In the last few years the consumption of non-wood fibres in pulp and paper industry has been showing the increasing trend. Regardless to the fibre origin, it is very important that used fibres provide good quality of the paper and their printability for the final graphic product. The aim of this research was the evaluation of some chemical, optical and surface properties of hemp fibre based papers which were used for making prints. Hemp fibre based papers were printed and the chemical resistance of prints has been analysed. In accordance with ISO 2836:2004 all prints were tested for resistance to water, alcohol and alkali. Evaluation of chemical degradation on prints was determined through the Euclid color difference (Euclid distance of CIE L*a*b* coordinates, ΔE00 value) and surface roughness (Ra value).

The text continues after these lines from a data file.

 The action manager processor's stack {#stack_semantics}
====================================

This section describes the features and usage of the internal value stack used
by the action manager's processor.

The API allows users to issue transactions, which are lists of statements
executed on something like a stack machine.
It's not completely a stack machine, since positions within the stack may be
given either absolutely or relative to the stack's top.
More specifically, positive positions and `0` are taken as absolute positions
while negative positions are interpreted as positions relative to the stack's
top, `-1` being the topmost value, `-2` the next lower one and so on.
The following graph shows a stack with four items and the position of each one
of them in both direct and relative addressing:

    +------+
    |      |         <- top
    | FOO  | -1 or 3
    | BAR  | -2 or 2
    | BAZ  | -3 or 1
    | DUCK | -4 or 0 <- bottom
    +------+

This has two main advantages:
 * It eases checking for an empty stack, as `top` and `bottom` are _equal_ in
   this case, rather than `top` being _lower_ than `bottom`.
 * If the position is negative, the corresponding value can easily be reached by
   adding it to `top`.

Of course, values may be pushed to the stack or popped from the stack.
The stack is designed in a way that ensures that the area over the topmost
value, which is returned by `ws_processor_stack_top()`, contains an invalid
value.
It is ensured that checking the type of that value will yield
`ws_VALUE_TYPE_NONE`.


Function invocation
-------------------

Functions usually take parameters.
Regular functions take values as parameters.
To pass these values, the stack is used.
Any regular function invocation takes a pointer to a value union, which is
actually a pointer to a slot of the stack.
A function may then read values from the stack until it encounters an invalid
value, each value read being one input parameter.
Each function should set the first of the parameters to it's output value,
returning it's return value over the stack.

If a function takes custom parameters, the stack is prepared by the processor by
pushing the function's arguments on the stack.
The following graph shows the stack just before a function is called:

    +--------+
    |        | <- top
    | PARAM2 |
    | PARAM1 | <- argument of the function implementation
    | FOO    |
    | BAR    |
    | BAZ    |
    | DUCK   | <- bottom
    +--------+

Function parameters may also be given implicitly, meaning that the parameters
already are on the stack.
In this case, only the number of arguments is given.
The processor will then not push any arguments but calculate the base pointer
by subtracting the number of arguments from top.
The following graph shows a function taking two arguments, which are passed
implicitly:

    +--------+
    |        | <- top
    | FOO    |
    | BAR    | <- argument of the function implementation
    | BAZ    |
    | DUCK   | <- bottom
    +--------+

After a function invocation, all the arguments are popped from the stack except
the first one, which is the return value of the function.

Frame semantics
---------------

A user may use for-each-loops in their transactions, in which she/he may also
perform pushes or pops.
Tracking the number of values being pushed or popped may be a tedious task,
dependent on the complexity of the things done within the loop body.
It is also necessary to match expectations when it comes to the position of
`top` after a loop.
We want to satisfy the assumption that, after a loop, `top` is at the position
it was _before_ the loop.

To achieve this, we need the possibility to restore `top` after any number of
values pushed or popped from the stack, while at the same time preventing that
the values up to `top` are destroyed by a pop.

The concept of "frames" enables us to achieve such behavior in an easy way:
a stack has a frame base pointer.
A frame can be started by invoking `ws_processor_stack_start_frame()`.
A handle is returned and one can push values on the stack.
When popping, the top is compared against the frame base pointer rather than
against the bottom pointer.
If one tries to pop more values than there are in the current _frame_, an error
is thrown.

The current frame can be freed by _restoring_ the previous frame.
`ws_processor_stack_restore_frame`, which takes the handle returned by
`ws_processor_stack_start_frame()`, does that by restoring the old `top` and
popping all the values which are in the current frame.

Nowadays, the paper industry is faced with a global deficiency of wood raw materials and alternative sources of virgin cellulose fibres are playing an important role in the paper production. Wood is still the most widely used raw material in the pulp and paper production in the world, but the consumption of non-wood fibres has been showing the increasing trend in the last few years. Many useful fibres could be obtained from various parts of plants including leaves, stems (bast fibres), fruits and seeds. Leading users of non-wood fibres in papermaking are Asia and the Pacific countries [1]. At the present time, the most commonly utilized non-wood fibre is straw, but other non-wood fibres such as cotton, hemp, sisal and kenaf are also becoming more important in the manufacture of pulp and paper. Regardless to the fibre origin, wood (hardwood and softwood) or non-wood (agricultural residues, industrial residues and naturally growing plants), it is very important that selected fibres provide good quality of the paper. Hemp (Cannabis sativa) as new lignocellulosic fibre resources for pulp and paper industries has a number of advantages (long and strong fibre, low lignin content). This is an annual plant reaching a height of 4-5 m and yielding 12-14 tons of dry matter/yr. ha. Only 80-150 days are needed for plants to be mature for fibre harvesting. Namely, 10-12 tons dry matter/yr ha can be harvested as fibre mass, 35% of which are long bast fibres and 65% are short core fibres. Hemp fiber for papermaking can have a fiber length from 15 to 55 mm. It is generally believed that the male plant is superior in respect of fibre compared to the female plant so male plants, therefore male hemp fibres are used in papermaking process [2, 3].
For achieving the high quality of the final graphic product, the printability of paper and the stability of those prints have an important role. Since image quality can be affected by paper characteristics in various ways, the research presented in this paper focuses on the evaluation of the paper with different mass ratio of hemp fibres and the chemical resistance of the prints made on those substrates. For that purpose hemp fibre based papers were printed and the chemical resistance of prints has been analysed. In accordance with ISO 2836:2004 all prints were tested for resistance to three different test liquid agents: water, alcohol and alkali [4]. Evaluation of chemical degradation on prints was determined through the Euclid color difference and surface roughness.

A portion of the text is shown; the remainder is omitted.